Eén dag in het jaar, in het vroege voorjaar, kwam je als kind thuis uit school en wist je even niet wat je zag: dat goede, oude, vertrouwde thuis van je stond volledig op zijn kop. Alle kasten waren opzij geschoven, stoelen stonden op tafels, kleden waren opgerold en werden buiten geklopt, het bankstel stond op zijn kant, alles wat verplaatst kon worden was naar buiten gesleept om gelucht en gereinigd te worden. Het huis was gevuld met een mix van vreemde geuren, boenwas, zeep, chloor, spiritus, ammoniak. Kortom, het leek of er zich een complete natuurramp had voltrokken. Als kind voelde je je totaal ontheemd.
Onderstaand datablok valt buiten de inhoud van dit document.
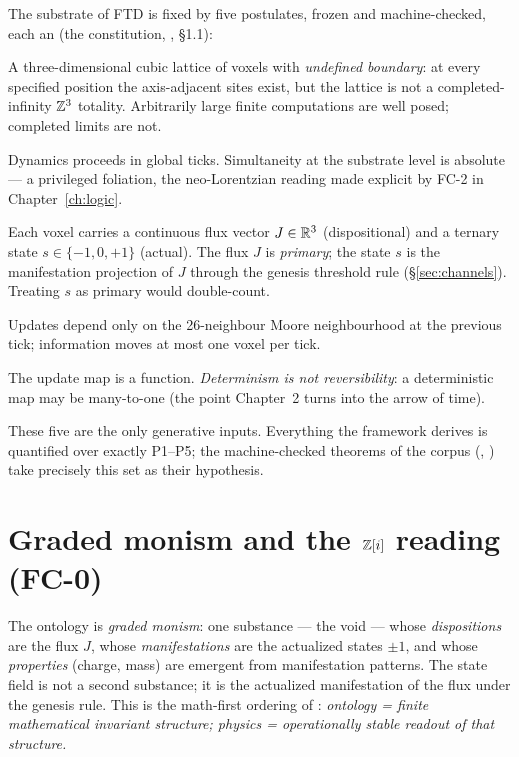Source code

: The substrate of FTD is fixed by five postulates, frozen and machine-checked, each
an  (the constitution, , \S1.1):

\begin{description}[leftmargin=1.6em,style=nextline,itemsep=2pt]
  \item[P1 --- Discrete space.] A three-dimensional cubic lattice of voxels with
    \emph{undefined boundary}: at every specified position the axis-adjacent sites
    exist, but the lattice is not a completed-infinity $\Z^3$ totality.
    Arbitrarily large finite computations are well posed; completed limits are not.
  \item[P2 --- Discrete time.] Dynamics proceeds in global ticks. Simultaneity at
    the substrate level is absolute --- a privileged foliation, the neo-Lorentzian
    reading made explicit by FC-2 in Chapter~\ref{ch:logic}. 
  \item[P3 --- Ternary states, $J$-primary.] Each voxel carries a continuous flux
    vector $J\in\R^3$ (dispositional) and a ternary state $s\in\{-1,0,+1\}$
    (actual). The flux $J$ is \emph{primary}; the state $s$ is the manifestation
    projection of $J$ through the genesis threshold rule (\S\ref{sec:channels}).
    Treating $s$ as primary would double-count. 
  \item[P4 --- Local causality.] Updates depend only on the 26-neighbour Moore
    neighbourhood at the previous tick; information moves at most one voxel per
    tick. 
  \item[P5 --- Determinism.] The update map is a function. \emph{Determinism is not
    reversibility}: a deterministic map may be many-to-one (the point Chapter~2
    turns into the arrow of time). 
\end{description}

These five are the only generative inputs. Everything the framework derives is
quantified over exactly P1--P5; the machine-checked theorems of the corpus
(, ) take precisely this set as their hypothesis.

\section{Graded monism and the \texorpdfstring{$\Zi$}{Z[i]} reading (FC-0)}\label{sec:gradedmonism}

The ontology is \emph{graded monism}: one substance --- the void --- whose
\emph{dispositions} are the flux $J$, whose \emph{manifestations} are the
actualized states $\pm1$, and whose \emph{properties} (charge, mass) are emergent
from manifestation patterns. The state field is not a second substance; it is the
actualized manifestation of the flux under the genesis rule. This is the
math-first ordering of : \emph{ontology = finite mathematical
invariant structure; physics = operationally stable readout of that structure.}

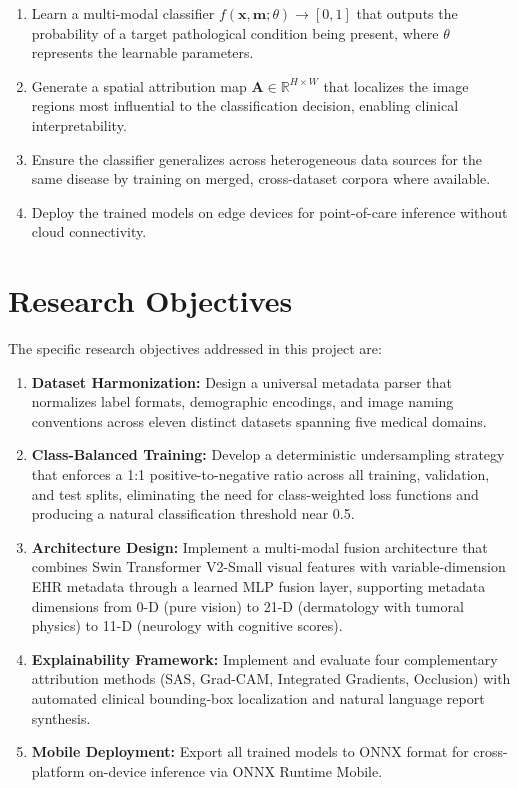 \documentclass[12pt,a4paper]{report}
\begin{document}
\begin{enumerate}
    \item Learn a multi-modal classifier $f(\mathbf{x}, \mathbf{m}; \theta) \rightarrow [0, 1]$ that outputs the probability of a target pathological condition being present, where $\theta$ represents the learnable parameters.
    
    \item Generate a spatial attribution map $\mathbf{A} \in \mathbb{R}^{H \times W}$ that localizes the image regions most influential to the classification decision, enabling clinical interpretability.
    
    \item Ensure the classifier generalizes across heterogeneous data sources for the same disease by training on merged, cross-dataset corpora where available.
    
    \item Deploy the trained models on edge devices for point-of-care inference without cloud connectivity.
\end{enumerate}

\section{Research Objectives}

The specific research objectives addressed in this project are:

\begin{enumerate}
    \item \textbf{Dataset Harmonization:} Design a universal metadata parser that normalizes label formats, demographic encodings, and image naming conventions across eleven distinct datasets spanning five medical domains.
    
    \item \textbf{Class-Balanced Training:} Develop a deterministic undersampling strategy that enforces a 1:1 positive-to-negative ratio across all training, validation, and test splits, eliminating the need for class-weighted loss functions and producing a natural classification threshold near 0.5.
    
    \item \textbf{Architecture Design:} Implement a multi-modal fusion architecture that combines Swin Transformer V2-Small visual features with variable-dimension EHR metadata through a learned MLP fusion layer, supporting metadata dimensions from 0-D (pure vision) to 21-D (dermatology with tumoral physics) to 11-D (neurology with cognitive scores).
    
    \item \textbf{Explainability Framework:} Implement and evaluate four complementary attribution methods (SAS, Grad-CAM, Integrated Gradients, Occlusion) with automated clinical bounding-box localization and natural language report synthesis.
    
    \item \textbf{Mobile Deployment:} Export all trained models to ONNX format for cross-platform on-device inference via ONNX Runtime Mobile.
\end{enumerate}
\end{document}
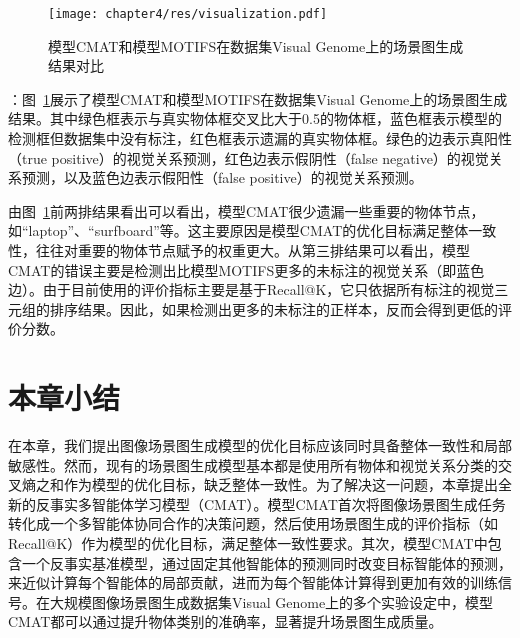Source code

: \begin{figure}[t]
    \centering
    \texttt{[image: chapter4/res/visualization.pdf]}
    \caption{模型CMAT和模型MOTIFS在数据集Visual Genome上的场景图生成结果对比}
    \label{ch4:fig:visualization}
\end{figure}

\textbf{}：图~\ref{ch4:fig:visualization}展示了模型CMAT和模型MOTIFS在数据集Visual Genome上的场景图生成结果。其中绿色框表示与真实物体框交叉比大于0.5的物体框，蓝色框表示模型的检测框但数据集中没有标注，红色框表示遗漏的真实物体框。绿色的边表示真阳性（true positive）的视觉关系预测，红色边表示假阴性（false negative）的视觉关系预测，以及蓝色边表示假阳性（false positive）的视觉关系预测。

由图~\ref{ch4:fig:visualization}前两排结果看出可以看出，模型CMAT很少遗漏一些重要的物体节点，如“laptop”、“surfboard”等。这主要原因是模型CMAT的优化目标满足整体一致性，往往对重要的物体节点赋予的权重更大。从第三排结果可以看出，模型CMAT的错误主要是检测出比模型MOTIFS更多的未标注的视觉关系（即蓝色边）。由于目前使用的评价指标主要是基于Recall@K，它只依据所有标注的视觉三元组的排序结果。因此，如果检测出更多的未标注的正样本，反而会得到更低的评价分数。


\section{本章小结}

在本章，我们提出图像场景图生成模型的优化目标应该同时具备整体一致性和局部敏感性。然而，现有的场景图生成模型基本都是使用所有物体和视觉关系分类的交叉熵之和作为模型的优化目标，缺乏整体一致性。为了解决这一问题，本章提出全新的反事实多智能体学习模型（CMAT）。模型CMAT首次将图像场景图生成任务转化成一个多智能体协同合作的决策问题，然后使用场景图生成的评价指标（如Recall@K）作为模型的优化目标，满足整体一致性要求。其次，模型CMAT中包含一个反事实基准模型，通过固定其他智能体的预测同时改变目标智能体的预测，来近似计算每个智能体的局部贡献，进而为每个智能体计算得到更加有效的训练信号。在大规模图像场景图生成数据集Visual Genome上的多个实验设定中，模型CMAT都可以通过提升物体类别的准确率，显著提升场景图生成质量。
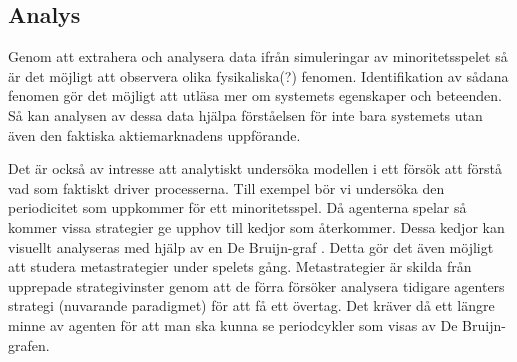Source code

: 
\subsection{Analys}

Genom att extrahera och analysera data ifrån simuleringar av minoritetsspelet så är det möjligt att observera olika fysikaliska(?) fenomen. Identifikation av sådana fenomen gör det möjligt att utläsa mer om systemets egenskaper och beteenden. Så kan analysen av dessa data hjälpa förståelsen för inte bara systemets utan även den faktiska aktiemarknadens uppförande. 

Det är också av intresse att analytiskt undersöka modellen i ett försök att förstå vad som faktiskt driver processerna. Till exempel bör vi undersöka den periodicitet som uppkommer för ett minoritetsspel. Då agenterna spelar så kommer vissa strategier ge upphov till kedjor som återkommer. Dessa kedjor kan visuellt analyseras med hjälp av en De Bruijn-graf \cite{Periodicity}. Detta gör det även möjligt att studera metastrategier under spelets gång. Metastrategier är skilda från upprepade strategivinster genom att de förra försöker analysera tidigare agenters strategi (nuvarande paradigmet) för att få ett övertag. Det kräver då ett längre minne av agenten för att man ska kunna se periodcykler som visas av De Bruijn-grafen.








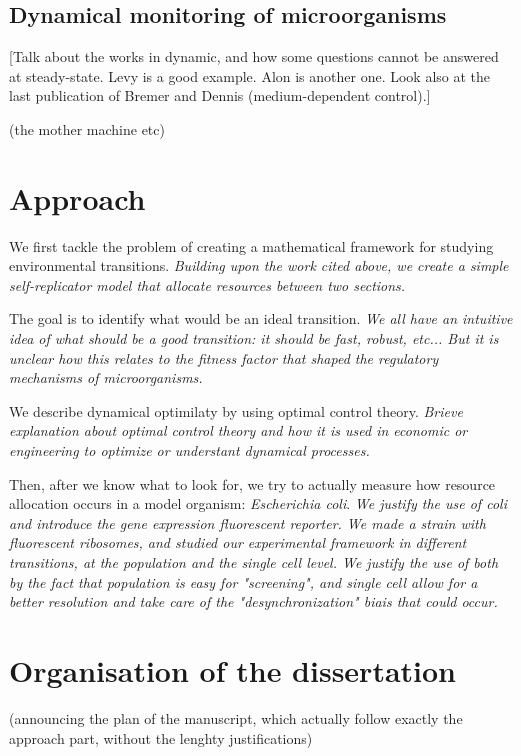 \subsection{Dynamical monitoring of microorganisms}

[Talk about the works in dynamic, and how some questions cannot be answered at steady-state.
Levy is a good example. Alon is another one. Look also at the last publication of Bremer and Dennis (medium-dependent control).]

(the mother machine etc)

\section{Approach}

We first tackle the problem of creating a mathematical framework for studying environmental transitions.
\textit{Building upon the work cited above, we create a simple self-replicator model that allocate resources between two sections.}

The goal is to identify what would be an ideal transition.
\textit{We all have an intuitive idea of what should be a good transition: it should be fast, robust, etc... But it is unclear how this relates to the fitness factor that shaped the regulatory mechanisms of microorganisms.}

We describe dynamical optimilaty by using optimal control theory.
\textit{Brieve explanation about optimal control theory and how it is used in economic or engineering to optimize or understant dynamical processes.}

Then, after we know what to look for, we try to actually measure how resource allocation occurs in a model organism: \textit{Escherichia coli}.
\textit{We justify the use of coli and introduce the gene expression fluorescent reporter.
We made a strain with fluorescent ribosomes, and studied our experimental framework in different transitions, at the population and the single cell level.
We justify the use of both by the fact that population is easy for "screening", and single cell allow for a better resolution and take care of the "desynchronization" biais that could occur.}

\section{Organisation of the dissertation}

(announcing the plan of the manuscript, which actually follow exactly the approach part, without the lenghty justifications)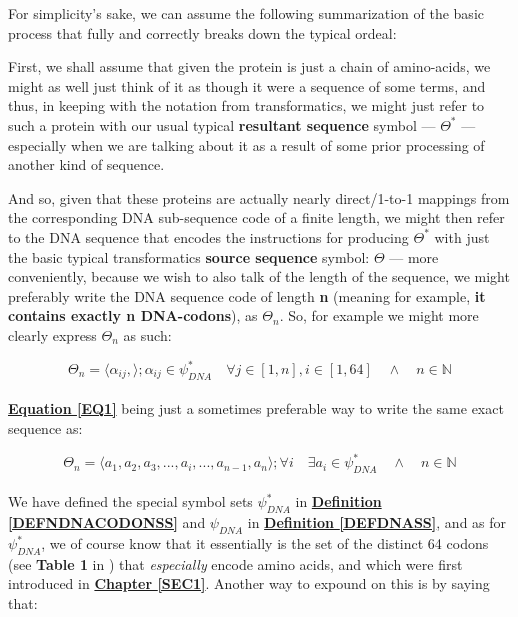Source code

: \documentclass[a4paper, 18pt]{book} %
\begin{document}
For simplicity's sake, we can assume the following summarization of the basic process that fully and correctly breaks down the typical ordeal:

First, we shall assume that given the protein is just a chain of amino-acids, we might as well just think of it as though it were a sequence of some terms, and thus, in keeping with the notation from transformatics, we might just refer to such a protein with our usual typical \textbf{resultant sequence} symbol --- $\Theta^*$ --- especially when we are talking about it as a result of some prior processing of another kind of sequence.

And so, given that these proteins are actually nearly direct/1-to-1 mappings from the corresponding DNA sub-sequence code of a finite length, we might then refer to the DNA sequence that encodes the instructions for producing $\Theta^*$ with just the basic typical transformatics \textbf{source sequence} symbol: $\Theta$ --- more conveniently, because we wish to also talk of the length of the sequence, we might preferably write the DNA sequence code of length \textbf{n} (meaning for example, \textbf{it contains exactly n DNA-codons}), as $\Theta_n$. So, for example we might more clearly express $\Theta_n$ as such:

\begin{equation}
\label{EQ1}
\Theta_n = \langle \alpha_{ij}, \rangle ;
\alpha_{ij} \in \psi_{DNA}^* \quad \forall j \in [1,n],  i \in [1,64] \quad \land \quad n \in \mathbb{N}
\end{equation}\\

\textbf{\hyperref[EQ1]{Equation \ref{EQ1}}} being just a sometimes preferable way to write the same exact sequence as:
 
 
 \begin{equation}
\label{EQ2}
\Theta_n = \langle a_1,a_2,a_3,...,a_i,...,a_{n-1},a_n \rangle ;
\forall i \quad \exists a_i \in \psi_{DNA}^* \quad \land \quad n \in \mathbb{N}
\end{equation}\\

We have defined the special symbol sets $\psi_{DNA}^*$ in \textbf{\hyperref[DEFNDNACODONSS]{Definition \ref{DEFNDNACODONSS}}} and  $\psi_{DNA}$ in \textbf{\hyperref[DEFDNASS]{Definition \ref{DEFDNASS}}}, and as for $\psi_{DNA}^*$, we of course know that it essentially is the set of the distinct 64 codons (see \textbf{Table 1} in \cite{gregory1987oxford}) that \textit{especially} encode amino acids, and which were first introduced in \textbf{\hyperref[SEC1]{Chapter \ref{SEC1}}}. Another way to expound on this is by saying that:
\end{document}
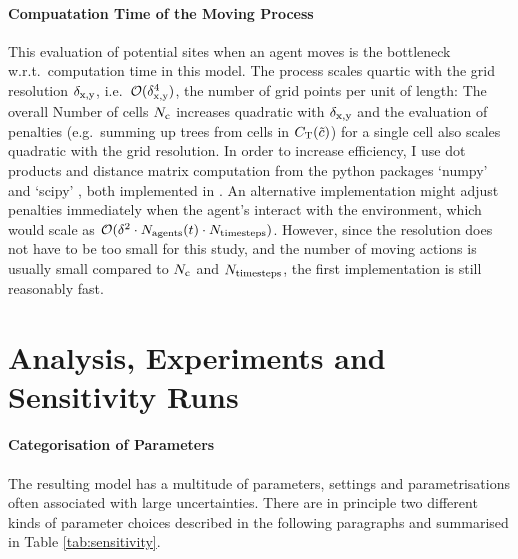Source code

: \paragraph{Compuatation Time of the Moving Process}
This evaluation of potential sites when an agent moves is the bottleneck w.r.t.\ computation time in this model.
The process scales quartic with the grid resolution $\delta_{\rm x,y}$, i.e.\ $\mathcal{O}(\delta_{\rm x,y}^4)$, the number of grid points per unit of length: The overall Number of cells $N_{\rm c}$ increases quadratic with $\delta_{\rm x,y}$ and the evaluation of penalties (e.g.\ summing up trees from cells in $C_{\rm T}(\tilde{c})$) for a single cell also scales quadratic with the grid resolution.
In order to increase efficiency, I use dot products and distance matrix computation from the python packages `numpy' \citep{numpy} and `scipy' \citep{scipy}, both implemented in \CC.
An alternative implementation might adjust penalties immediately when the agent's interact with the environment, which would scale as $\mathcal{O}(\delta^2\cdot N_{\rm agents}(t)\cdot N_{\rm timesteps})$.
However, since the resolution does not have to be too small for this study, and the number of moving actions is usually small compared to $N_{\rm c}$ and $N_{\rm timesteps}$, the first implementation is still reasonably fast.
	
		
		
\section{Analysis, Experiments and Sensitivity Runs}
\paragraph{Categorisation of Parameters}
The resulting model has a multitude of parameters, settings and parametrisations often associated with large uncertainties. 
There are in principle two different kinds of parameter choices described in the following paragraphs and summarised in Table \ref{tab:sensitivity}.

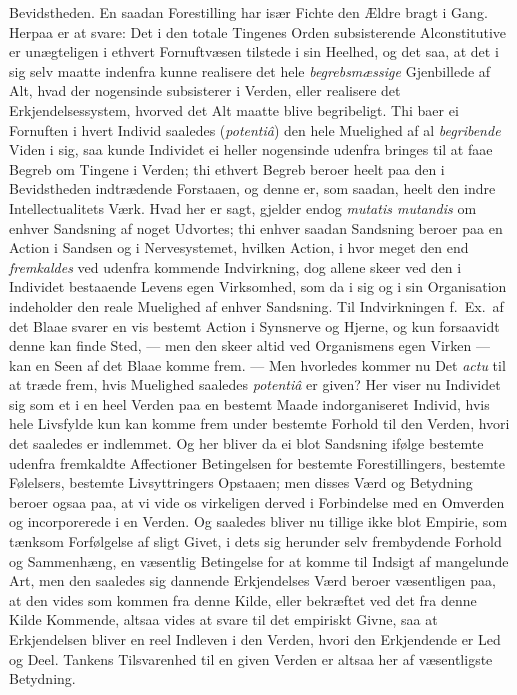 \documentclass[12pt,a4paper]{book}
\newcommand{\apage}[1]{\marginnote{\footnotesize\textit{[#1]}}}
\begin{document}
\apage{67} Bevidstheden. En saadan Forestilling har især Fichte den Ældre bragt i
Gang. Herpaa er at svare: Det i den totale Tingenes Orden subsisterende
Alconstitutive er unægteligen i ethvert Fornuftvæsen tilstede i sin
Heelhed, og det saa, at det i sig selv maatte indenfra kunne realisere
det hele \emph{begrebsmæssige} Gjenbillede af Alt, hvad der nogensinde
subsisterer i Verden, eller realisere det Erkjendelsessystem, hvorved
det Alt maatte blive begribeligt. Thi baer ei Fornuften i hvert Individ
saaledes (\textit{potentiâ}) den hele Muelighed af al \emph{begribende} Viden
i sig, saa kunde Individet ei heller nogensinde udenfra bringes til at
faae Begreb om Tingene i Verden; thi ethvert Begreb beroer heelt paa
den i Bevidstheden indtrædende Forstaaen, og denne er, som saadan,
heelt den indre Intellectualitets Værk. Hvad her er sagt, gjelder endog
\textit{mutatis mutandis} om enhver Sandsning af noget Udvortes; thi
enhver saadan Sandsning beroer paa en Action i Sandsen og i
Nervesystemet, hvilken Action, i hvor meget den end \emph{fremkaldes} ved
udenfra kommende Indvirkning, dog allene skeer ved den i Individet
bestaaende Levens egen Virksomhed, som da i sig og i sin Organisation
indeholder den reale Muelighed af enhver Sandsning. Til Indvirkningen
f.\ Ex.\ af det Blaae svarer en vis bestemt Action i Synsnerve og
Hjerne, og kun forsaavidt denne kan finde Sted, --- men den skeer
altid ved Organismens egen Virken --- kan en Seen af det Blaae komme
frem. --- Men hvorledes kommer nu Det \textit{actu} til at træde frem,
hvis Muelighed saaledes \textit{potentiâ} er given? Her viser nu
Individet sig som et i en heel Verden paa en bestemt Maade
indorganiseret Individ, hvis hele Livsfylde kun kan komme frem under
bestemte Forhold til den Verden, hvori det saaledes er indlemmet. Og
her bliver da ei blot Sandsning ifølge bestemte udenfra fremkaldte
Affectioner Betingelsen for bestemte Forestillingers, bestemte
Følelsers, bestemte Livsyttringers Opstaaen; men disses Værd og
Betydning beroer ogsaa paa, at vi vide os \apage{68} virkeligen derved i
Forbindelse med en Omverden og incorporerede i en Verden. Og saaledes
bliver nu tillige ikke blot Empirie, som tænksom Forfølgelse af sligt
Givet, i dets sig herunder selv frembydende Forhold og Sammenhæng, en
væsentlig Betingelse for at komme til Indsigt af mangelunde Art, men
den saaledes sig dannende Erkjendelses Værd beroer væsentligen paa, at
den vides som kommen fra denne Kilde, eller bekræftet ved det fra denne
Kilde Kommende, altsaa vides at svare til det empiriskt Givne, saa at
Erkjendelsen bliver en reel Indleven i den Verden, hvori den
Erkjendende er Led og Deel. Tankens Tilsvarenhed til en given Verden er
altsaa her af væsentligste Betydning.
\end{document}
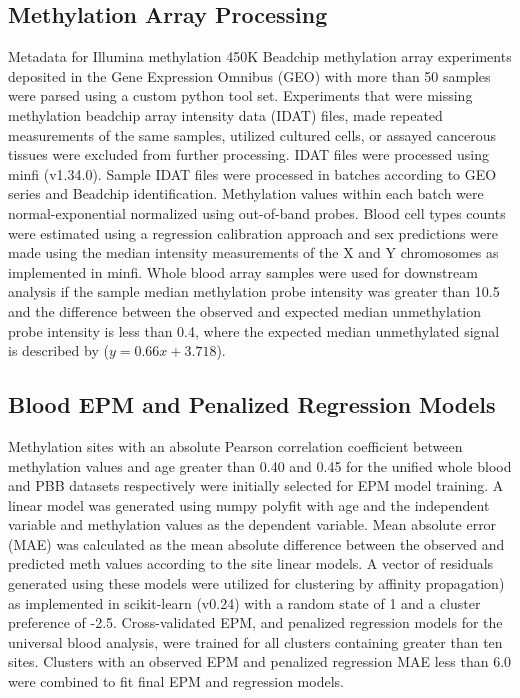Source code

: \documentclass{article}
\begin{document}
{\begin{linenumbers}
\subsection{ Methylation Array Processing}

Metadata for Illumina methylation 450K Beadchip methylation array experiments deposited in the Gene Expression 
Omnibus (GEO) \cite{Barrett2012-gu} with more than 50 samples were parsed using a custom python tool set. Experiments 
that were missing methylation beadchip array intensity data (IDAT) files, made repeated measurements of the same 
samples, utilized cultured cells, or assayed cancerous tissues were excluded from further processing. IDAT files 
were processed using minfi\cite{Aryee2014-ky} (v1.34.0). Sample IDAT files were processed in batches according to 
GEO series and Beadchip  identification. Methylation values within each batch were normal-exponential normalized 
using out-of-band probes\cite{Triche2013-pp}. Blood cell types counts were estimated using a regression calibration 
approach\cite{Houseman2012-rr} and sex predictions were made using the median intensity measurements of the X and Y 
chromosomes as implemented in minfi\cite{Aryee2014-ky}. Whole blood array samples were used for downstream analysis 
if the sample median methylation probe intensity was greater than 10.5 and the difference between the observed and 
expected median unmethylation probe intensity is less than 0.4, where the expected median unmethylated signal is 
described by ($y=0.66x + 3.718$). 

\subsection{Blood EPM and Penalized Regression Models}

Methylation sites with an absolute Pearson correlation coefficient between methylation values and age greater than 
0.40 and 0.45 for the unified whole blood and PBB datasets respectively were initially selected for EPM model 
training. A linear model was generated using numpy polyfit \cite{Harris2020-yb} with age and the independent 
variable and methylation values as the dependent variable. Mean absolute error (MAE) was calculated as the mean 
absolute difference between the observed and predicted meth values according to the site linear models. A vector 
of residuals generated using these models were utilized for clustering by affinity propagation\cite{Frey2007-mu}) 
as implemented in scikit-learn (v0.24)\cite{Pedregosa2011-fi} with a random state of 1 and a cluster preference of 
-2.5. Cross-validated EPM, and penalized regression models for the universal blood analysis,  were trained for all 
clusters containing greater than ten sites. Clusters with an observed EPM and penalized regression MAE less than 6.0 
were combined to fit final EPM and regression models. 


\end{linenumbers}}
\end{document}
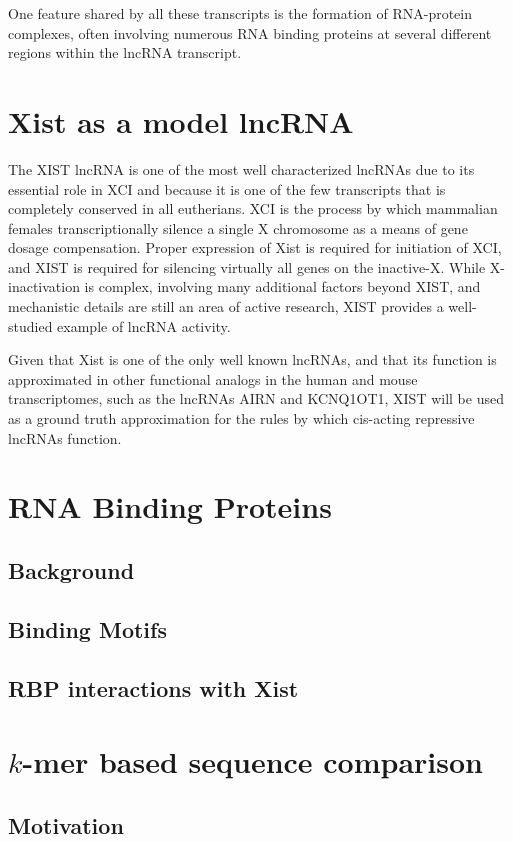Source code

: One feature shared by all these transcripts is the formation of RNA-protein complexes, often involving numerous RNA binding proteins at several different regions within the lncRNA transcript. 

\section{Xist as a model lncRNA}
The XIST lncRNA is one of the most well characterized lncRNAs due to its essential role in XCI and because it is one of the few transcripts that is completely conserved in all eutherians. XCI is the process by which mammalian females transcriptionally silence a single X chromosome as a means of gene dosage compensation. Proper expression of Xist is required for initiation of XCI, and XIST is required for silencing virtually all genes on the inactive-X. While X-inactivation is complex, involving many additional factors beyond XIST, and mechanistic details are still an area of active research, XIST provides a well-studied example of lncRNA activity.

Given that Xist is one of the only well known lncRNAs, and that its function is approximated in other functional analogs in the human and mouse transcriptomes, such as the lncRNAs AIRN and KCNQ1OT1, XIST will be used as a ground truth approximation for the rules by which cis-acting repressive lncRNAs function.

\section{RNA Binding Proteins}
\lipsum[1-2]
\subsection{Background}
\lipsum[1-2]
\subsection{Binding Motifs}
\lipsum[1-2]
\subsection{RBP interactions with Xist}
\lipsum[1-2]

\section{$k$-mer based sequence comparison}
\lipsum[1-2]
\subsection{Motivation}
\lipsum[1-2]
Ieder jaar, wanneer de winter voorbij en de kachel uit was, ontstond er bij alle huisvrouwen in Nederland een grote poetswoede, die wel enkele dagen kon duren. Dat was de jaarlijkse grote schoonmaak die in ieder gezin werd gehouden zodra de eerste zonnestralen het huis binnenpiepten. Het was tot ver in de jaren 50 ondenkbaar dat je je eraan onttrok. Als je er niet aan deed, viel je buiten de gemeenschap.
Je moeder en wat behulpzame tantes of buurvrouwen liepen voortdurend bedrijvig door de huiskamer te rennen met stof- en poetsdoeken, bezems, dweilen, moppen en zwabbers en hadden geen tijd voor je. Ze zouden je niet eens gemist hebben wanneer je niet was thuisgekomen. Geen kopje thee met een koekje.... je moest jezelf maar zien te redden. In de keuken werden alle kastjes leeggehaald en schoongemaakt. De kastplanken werden allemaal van nieuw papier voorzien. Alle kastplanken in huis waren daarmee bedekt. Daardoor ging het schoonmaken relatief snel: oud papier er uit, nieuw papier er op en schoon was het kastje.
De enige troost was dat je wel eens een verloren gewaand speelgoedje terugvond achter de opzij geschoven kasten.